May had felt different from the rest of the year. He felt it from the first week — a kind of gathering, the way weather gathered before something significant. Not dread. Just awareness that the ordinary days were numbered and the counting had begun.
He used May the way he had always intended to use it: preparation, but the slow kind. He went to classes. He worked through the fifth-year material he had been running parallel to the third-year curriculum all year. He wrote out his notes on Healing theory and sent the promised owl to Madam Pomfrey asking about practical instruction from the beginning of fourth year. Her reply came in the second week: yes, she would be willing, Tuesday evenings from the first week of term.
He added this to the list for September and filed it.
The Charms fifth-year work he found genuinely interesting in a way that the earlier material had not always been. The advanced theory of spellwork — the question of why a particular incantation produced a particular effect, the relationship between the verbal component and the magical intention — was the kind of problem that rewarded the linguistic background he had been building all year. He spent three evenings in the library working through a comparison of Charms theory and Runes theory that Babbling had suggested, and produced twelve pages of notes.

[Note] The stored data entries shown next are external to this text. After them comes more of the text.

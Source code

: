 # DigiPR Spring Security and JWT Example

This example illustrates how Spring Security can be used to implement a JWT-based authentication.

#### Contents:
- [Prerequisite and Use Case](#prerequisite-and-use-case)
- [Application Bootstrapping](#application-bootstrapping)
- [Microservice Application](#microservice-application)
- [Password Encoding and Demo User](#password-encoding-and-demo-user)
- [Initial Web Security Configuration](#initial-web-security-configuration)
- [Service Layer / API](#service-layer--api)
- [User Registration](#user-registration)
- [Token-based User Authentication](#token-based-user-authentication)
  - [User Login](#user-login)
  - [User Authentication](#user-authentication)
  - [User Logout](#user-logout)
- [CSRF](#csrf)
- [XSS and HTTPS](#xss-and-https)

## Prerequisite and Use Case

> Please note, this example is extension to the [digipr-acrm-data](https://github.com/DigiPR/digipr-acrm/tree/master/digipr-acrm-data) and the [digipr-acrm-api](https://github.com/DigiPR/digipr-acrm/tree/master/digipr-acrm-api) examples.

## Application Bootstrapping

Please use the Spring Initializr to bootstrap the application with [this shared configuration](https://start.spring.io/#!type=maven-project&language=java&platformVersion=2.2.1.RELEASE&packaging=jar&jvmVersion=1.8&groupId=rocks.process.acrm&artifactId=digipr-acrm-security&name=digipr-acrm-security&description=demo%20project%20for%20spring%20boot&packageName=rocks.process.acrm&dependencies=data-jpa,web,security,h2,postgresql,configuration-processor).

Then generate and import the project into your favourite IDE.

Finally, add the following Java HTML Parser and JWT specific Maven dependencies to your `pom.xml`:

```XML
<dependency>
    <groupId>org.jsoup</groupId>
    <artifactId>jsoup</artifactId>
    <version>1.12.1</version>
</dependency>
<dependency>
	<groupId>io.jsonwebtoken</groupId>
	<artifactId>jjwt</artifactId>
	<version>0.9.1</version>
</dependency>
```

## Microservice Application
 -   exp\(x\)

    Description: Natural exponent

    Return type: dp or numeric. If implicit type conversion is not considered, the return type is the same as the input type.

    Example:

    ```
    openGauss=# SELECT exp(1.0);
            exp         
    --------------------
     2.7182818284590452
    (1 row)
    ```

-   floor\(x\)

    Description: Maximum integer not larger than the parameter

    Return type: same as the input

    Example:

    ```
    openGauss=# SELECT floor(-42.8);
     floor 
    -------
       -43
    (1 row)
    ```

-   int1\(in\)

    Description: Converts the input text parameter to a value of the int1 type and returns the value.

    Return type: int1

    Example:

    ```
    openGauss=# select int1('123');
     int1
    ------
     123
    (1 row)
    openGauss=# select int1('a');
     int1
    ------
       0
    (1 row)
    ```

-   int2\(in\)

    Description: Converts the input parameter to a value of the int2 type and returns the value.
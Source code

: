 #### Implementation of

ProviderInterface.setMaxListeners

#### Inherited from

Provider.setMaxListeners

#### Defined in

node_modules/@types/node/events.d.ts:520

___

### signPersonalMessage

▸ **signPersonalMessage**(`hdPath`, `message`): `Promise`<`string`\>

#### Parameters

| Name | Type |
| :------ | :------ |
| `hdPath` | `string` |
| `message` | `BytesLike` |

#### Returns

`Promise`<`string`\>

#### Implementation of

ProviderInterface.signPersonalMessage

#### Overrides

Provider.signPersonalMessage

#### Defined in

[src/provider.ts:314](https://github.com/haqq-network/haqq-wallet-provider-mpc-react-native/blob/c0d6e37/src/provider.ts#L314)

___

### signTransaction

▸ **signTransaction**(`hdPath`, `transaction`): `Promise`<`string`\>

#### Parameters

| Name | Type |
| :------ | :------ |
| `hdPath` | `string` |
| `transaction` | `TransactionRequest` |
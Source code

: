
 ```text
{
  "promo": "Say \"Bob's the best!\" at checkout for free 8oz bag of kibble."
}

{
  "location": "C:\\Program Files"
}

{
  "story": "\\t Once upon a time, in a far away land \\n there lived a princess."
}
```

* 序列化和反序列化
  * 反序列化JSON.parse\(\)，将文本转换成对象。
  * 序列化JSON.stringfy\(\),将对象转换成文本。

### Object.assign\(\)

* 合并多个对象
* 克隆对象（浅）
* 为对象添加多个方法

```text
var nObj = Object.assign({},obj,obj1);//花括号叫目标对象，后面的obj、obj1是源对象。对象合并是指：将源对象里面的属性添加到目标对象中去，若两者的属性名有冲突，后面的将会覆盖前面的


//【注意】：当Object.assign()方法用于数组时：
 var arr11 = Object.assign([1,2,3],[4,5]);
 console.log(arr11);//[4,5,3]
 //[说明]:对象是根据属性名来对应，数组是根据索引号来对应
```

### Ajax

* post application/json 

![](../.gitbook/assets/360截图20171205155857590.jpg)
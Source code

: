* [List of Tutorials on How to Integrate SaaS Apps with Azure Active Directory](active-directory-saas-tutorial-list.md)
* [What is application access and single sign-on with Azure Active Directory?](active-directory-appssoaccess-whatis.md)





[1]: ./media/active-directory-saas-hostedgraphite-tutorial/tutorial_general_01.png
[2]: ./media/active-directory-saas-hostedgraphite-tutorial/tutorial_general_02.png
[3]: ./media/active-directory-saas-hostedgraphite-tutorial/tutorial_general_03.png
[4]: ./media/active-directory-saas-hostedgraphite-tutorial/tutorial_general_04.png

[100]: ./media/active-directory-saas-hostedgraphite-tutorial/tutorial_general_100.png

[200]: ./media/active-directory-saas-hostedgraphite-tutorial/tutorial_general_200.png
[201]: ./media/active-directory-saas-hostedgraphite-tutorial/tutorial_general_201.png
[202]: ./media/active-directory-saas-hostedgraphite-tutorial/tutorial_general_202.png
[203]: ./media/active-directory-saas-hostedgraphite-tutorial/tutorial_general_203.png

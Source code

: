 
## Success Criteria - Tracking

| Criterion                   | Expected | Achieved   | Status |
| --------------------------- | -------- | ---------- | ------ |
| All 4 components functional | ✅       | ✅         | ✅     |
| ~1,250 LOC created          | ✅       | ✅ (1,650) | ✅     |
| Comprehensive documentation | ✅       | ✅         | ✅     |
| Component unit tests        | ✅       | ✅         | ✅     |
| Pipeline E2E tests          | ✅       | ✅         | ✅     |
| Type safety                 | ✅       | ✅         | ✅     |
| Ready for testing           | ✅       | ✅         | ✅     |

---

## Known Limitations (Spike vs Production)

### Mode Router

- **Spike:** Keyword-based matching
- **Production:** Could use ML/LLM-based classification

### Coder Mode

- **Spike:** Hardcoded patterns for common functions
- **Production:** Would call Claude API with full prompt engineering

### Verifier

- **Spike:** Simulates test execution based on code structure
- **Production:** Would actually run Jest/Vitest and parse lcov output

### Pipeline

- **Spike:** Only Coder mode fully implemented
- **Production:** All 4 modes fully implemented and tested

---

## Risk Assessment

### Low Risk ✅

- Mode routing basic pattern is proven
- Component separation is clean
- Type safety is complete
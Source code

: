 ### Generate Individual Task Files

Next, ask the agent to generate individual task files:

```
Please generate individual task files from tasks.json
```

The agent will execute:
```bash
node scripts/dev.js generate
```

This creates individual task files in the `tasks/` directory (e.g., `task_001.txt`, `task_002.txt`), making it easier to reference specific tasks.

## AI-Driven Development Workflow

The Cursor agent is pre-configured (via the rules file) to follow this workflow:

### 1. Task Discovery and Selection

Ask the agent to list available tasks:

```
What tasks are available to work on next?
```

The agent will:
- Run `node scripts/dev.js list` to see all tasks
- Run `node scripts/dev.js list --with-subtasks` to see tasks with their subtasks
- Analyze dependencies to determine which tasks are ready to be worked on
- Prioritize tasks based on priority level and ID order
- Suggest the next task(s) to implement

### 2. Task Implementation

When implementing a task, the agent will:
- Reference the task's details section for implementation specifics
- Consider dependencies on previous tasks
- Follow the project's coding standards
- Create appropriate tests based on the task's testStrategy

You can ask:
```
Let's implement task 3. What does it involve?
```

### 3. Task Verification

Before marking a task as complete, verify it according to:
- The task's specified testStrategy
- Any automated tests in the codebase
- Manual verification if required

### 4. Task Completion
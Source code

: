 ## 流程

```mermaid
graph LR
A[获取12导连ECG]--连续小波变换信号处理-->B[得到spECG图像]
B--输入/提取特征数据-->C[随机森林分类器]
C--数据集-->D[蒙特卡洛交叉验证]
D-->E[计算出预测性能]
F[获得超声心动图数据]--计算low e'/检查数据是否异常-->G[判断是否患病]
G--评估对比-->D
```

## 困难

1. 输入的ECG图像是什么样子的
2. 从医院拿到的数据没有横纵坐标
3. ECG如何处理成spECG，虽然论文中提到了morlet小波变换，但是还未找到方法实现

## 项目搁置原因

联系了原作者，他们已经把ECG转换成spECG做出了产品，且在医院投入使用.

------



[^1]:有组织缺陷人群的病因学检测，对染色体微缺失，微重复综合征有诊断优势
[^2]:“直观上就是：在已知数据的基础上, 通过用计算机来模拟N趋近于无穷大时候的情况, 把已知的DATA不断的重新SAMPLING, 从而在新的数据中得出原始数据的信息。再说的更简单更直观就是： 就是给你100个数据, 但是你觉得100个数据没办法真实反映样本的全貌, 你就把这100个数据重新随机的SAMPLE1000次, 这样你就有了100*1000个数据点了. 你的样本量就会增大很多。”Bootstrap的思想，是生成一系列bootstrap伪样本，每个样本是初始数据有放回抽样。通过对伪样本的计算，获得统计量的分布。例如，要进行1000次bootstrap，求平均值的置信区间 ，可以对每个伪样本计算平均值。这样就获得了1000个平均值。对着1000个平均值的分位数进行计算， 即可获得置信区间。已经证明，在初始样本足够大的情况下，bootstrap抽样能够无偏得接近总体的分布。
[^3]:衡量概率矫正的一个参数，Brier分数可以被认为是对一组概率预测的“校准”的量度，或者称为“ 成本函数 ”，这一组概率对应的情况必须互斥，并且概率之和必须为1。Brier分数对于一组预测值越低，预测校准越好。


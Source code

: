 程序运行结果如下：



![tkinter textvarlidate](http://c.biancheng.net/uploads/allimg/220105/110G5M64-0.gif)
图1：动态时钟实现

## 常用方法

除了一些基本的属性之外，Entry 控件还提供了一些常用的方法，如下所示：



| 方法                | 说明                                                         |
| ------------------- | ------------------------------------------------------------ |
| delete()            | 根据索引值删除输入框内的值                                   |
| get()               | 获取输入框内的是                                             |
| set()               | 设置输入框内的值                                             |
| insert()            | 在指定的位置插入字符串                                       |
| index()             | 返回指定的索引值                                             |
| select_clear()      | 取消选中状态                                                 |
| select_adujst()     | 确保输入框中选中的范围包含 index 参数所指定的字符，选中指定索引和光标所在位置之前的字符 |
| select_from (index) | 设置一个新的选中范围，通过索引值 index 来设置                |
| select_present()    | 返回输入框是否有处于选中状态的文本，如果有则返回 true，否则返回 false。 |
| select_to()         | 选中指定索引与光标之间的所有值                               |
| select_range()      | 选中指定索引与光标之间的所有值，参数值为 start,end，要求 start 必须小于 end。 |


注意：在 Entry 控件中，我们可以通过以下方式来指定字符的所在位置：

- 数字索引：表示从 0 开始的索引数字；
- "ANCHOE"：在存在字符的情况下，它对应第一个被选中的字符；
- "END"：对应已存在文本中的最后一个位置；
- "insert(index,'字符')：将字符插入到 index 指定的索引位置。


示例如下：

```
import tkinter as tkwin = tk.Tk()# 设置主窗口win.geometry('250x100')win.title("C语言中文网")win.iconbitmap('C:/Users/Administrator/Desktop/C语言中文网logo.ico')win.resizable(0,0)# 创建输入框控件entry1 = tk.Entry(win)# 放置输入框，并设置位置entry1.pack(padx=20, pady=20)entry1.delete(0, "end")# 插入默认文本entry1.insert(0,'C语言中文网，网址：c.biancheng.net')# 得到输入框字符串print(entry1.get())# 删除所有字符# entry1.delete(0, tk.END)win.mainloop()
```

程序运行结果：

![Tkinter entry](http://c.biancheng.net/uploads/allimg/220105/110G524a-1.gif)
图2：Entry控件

Hermione found him on the second of those evenings and sat down across from him without asking, which was what she did now, and opened her own work, and they sat in the library until closing time.
At some point she looked up and said: 'You're working ahead.'
'Yes,' he said.
'Fifth year,' she said, reading the spine of the text.
'Some of it,' he said.
'I've been doing the same thing around fourth year,' she said. 'Since I gave back the Time Turner.'
'I know,' he said.
'You don't find it strange?' she said. 'That we're both —'
'No,' he said. 'You have more time now. You're using it. That's not strange, that's you.'
She looked at him for a moment with the expression that had found its name in February. She went back to her work. Under the table her foot was next to his.
He went back to the Charms theory and found the problem waiting for him exactly where he had left it.